**Exercise brief**
Locate every line in the material below that has the word "library". Copy each of those lines.

%%

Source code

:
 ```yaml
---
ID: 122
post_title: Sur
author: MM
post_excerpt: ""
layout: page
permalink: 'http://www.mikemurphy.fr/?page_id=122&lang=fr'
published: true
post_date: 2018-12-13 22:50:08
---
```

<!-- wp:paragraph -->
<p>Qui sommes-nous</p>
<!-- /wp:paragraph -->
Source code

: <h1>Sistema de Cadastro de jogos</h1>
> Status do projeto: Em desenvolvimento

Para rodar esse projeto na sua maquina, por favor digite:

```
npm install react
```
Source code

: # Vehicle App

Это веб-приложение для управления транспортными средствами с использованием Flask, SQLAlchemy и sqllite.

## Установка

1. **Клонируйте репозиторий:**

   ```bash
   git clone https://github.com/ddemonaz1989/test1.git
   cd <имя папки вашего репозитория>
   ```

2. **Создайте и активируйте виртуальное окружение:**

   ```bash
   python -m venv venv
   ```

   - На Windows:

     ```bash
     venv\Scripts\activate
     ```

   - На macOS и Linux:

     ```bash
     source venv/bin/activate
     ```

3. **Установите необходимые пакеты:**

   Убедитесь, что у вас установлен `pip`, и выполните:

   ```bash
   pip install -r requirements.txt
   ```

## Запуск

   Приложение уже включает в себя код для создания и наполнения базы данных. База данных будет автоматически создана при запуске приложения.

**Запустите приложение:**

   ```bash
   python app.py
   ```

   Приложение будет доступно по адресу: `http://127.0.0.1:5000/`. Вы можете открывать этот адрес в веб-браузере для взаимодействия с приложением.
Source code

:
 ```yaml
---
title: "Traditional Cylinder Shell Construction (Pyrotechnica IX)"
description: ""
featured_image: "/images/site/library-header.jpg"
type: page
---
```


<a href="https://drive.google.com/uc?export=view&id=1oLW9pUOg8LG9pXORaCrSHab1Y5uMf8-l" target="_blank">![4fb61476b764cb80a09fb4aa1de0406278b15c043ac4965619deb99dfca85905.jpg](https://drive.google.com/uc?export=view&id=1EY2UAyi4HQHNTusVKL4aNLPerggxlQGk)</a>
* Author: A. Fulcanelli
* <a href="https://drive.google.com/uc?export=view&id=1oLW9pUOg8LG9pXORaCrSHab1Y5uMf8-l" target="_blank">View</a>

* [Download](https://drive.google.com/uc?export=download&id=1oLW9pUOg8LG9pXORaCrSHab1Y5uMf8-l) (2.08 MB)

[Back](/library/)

%%
%%

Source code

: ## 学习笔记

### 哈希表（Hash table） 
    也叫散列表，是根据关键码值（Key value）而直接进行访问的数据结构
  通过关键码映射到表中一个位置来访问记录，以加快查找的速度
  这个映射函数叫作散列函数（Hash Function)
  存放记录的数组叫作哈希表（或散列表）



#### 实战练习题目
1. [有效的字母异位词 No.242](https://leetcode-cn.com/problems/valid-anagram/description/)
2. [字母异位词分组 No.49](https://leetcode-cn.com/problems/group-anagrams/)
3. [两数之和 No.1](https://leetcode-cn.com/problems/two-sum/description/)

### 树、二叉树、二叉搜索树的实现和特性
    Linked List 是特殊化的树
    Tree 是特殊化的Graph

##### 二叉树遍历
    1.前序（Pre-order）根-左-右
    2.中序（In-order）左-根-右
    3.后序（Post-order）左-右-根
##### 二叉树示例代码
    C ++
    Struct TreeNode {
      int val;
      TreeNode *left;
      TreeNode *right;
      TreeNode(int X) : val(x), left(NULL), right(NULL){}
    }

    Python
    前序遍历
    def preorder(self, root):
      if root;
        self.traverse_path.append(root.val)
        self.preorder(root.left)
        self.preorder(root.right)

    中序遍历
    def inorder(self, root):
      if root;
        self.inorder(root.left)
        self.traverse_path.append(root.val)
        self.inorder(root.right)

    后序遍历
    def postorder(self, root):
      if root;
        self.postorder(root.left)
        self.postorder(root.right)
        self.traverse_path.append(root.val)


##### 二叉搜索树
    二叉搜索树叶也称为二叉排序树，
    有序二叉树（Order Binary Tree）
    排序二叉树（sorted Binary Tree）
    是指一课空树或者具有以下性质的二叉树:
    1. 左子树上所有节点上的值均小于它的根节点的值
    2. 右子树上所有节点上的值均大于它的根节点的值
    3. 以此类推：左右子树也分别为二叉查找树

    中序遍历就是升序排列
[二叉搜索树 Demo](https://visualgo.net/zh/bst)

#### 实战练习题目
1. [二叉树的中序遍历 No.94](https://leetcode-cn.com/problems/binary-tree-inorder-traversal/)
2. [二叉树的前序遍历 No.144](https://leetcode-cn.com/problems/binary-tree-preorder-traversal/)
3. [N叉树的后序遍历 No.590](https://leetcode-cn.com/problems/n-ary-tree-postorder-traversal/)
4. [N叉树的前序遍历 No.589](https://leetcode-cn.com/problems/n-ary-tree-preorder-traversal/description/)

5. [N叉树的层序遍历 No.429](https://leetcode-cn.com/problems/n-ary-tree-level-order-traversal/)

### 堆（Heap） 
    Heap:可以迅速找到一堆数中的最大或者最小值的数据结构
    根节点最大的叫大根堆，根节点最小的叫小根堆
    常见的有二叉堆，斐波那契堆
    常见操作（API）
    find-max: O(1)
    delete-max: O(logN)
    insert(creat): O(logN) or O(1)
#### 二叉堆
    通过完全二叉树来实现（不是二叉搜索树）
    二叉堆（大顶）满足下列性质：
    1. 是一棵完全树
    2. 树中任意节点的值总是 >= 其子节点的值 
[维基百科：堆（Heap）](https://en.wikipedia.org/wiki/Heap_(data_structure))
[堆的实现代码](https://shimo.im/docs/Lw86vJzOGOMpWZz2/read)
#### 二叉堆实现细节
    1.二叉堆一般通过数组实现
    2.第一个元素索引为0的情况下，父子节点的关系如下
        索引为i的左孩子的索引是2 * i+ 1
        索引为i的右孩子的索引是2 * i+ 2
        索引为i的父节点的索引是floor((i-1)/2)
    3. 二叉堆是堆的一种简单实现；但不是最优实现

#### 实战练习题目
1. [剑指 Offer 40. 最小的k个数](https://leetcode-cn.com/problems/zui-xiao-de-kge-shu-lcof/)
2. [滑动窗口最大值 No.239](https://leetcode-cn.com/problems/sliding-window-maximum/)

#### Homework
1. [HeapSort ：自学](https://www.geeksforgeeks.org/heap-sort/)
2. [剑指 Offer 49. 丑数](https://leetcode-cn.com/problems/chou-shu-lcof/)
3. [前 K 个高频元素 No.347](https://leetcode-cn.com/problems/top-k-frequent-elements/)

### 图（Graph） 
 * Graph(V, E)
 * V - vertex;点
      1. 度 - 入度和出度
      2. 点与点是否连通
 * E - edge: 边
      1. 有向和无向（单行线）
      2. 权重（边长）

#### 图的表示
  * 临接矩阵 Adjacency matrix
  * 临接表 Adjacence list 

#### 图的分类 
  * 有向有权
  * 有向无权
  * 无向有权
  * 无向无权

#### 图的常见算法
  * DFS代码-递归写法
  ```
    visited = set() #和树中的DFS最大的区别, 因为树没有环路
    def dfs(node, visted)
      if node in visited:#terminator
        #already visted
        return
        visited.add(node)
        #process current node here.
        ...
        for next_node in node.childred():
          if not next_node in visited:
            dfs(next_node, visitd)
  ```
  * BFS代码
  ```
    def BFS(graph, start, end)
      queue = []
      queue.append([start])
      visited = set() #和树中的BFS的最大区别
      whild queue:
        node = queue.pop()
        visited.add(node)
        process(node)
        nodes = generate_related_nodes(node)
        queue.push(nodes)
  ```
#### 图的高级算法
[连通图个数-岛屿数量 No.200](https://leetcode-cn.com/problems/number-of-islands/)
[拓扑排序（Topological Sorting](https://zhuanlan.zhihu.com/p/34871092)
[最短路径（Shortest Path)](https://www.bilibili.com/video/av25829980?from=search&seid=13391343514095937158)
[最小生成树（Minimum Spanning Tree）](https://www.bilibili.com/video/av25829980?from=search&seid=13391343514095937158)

%%
%%

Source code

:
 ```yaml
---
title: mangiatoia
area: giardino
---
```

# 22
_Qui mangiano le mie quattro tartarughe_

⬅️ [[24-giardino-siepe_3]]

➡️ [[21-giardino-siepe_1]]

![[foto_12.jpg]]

%%

**Written answer**
featured_image: "/images/site/library-header.jpg"
[Back](/library/)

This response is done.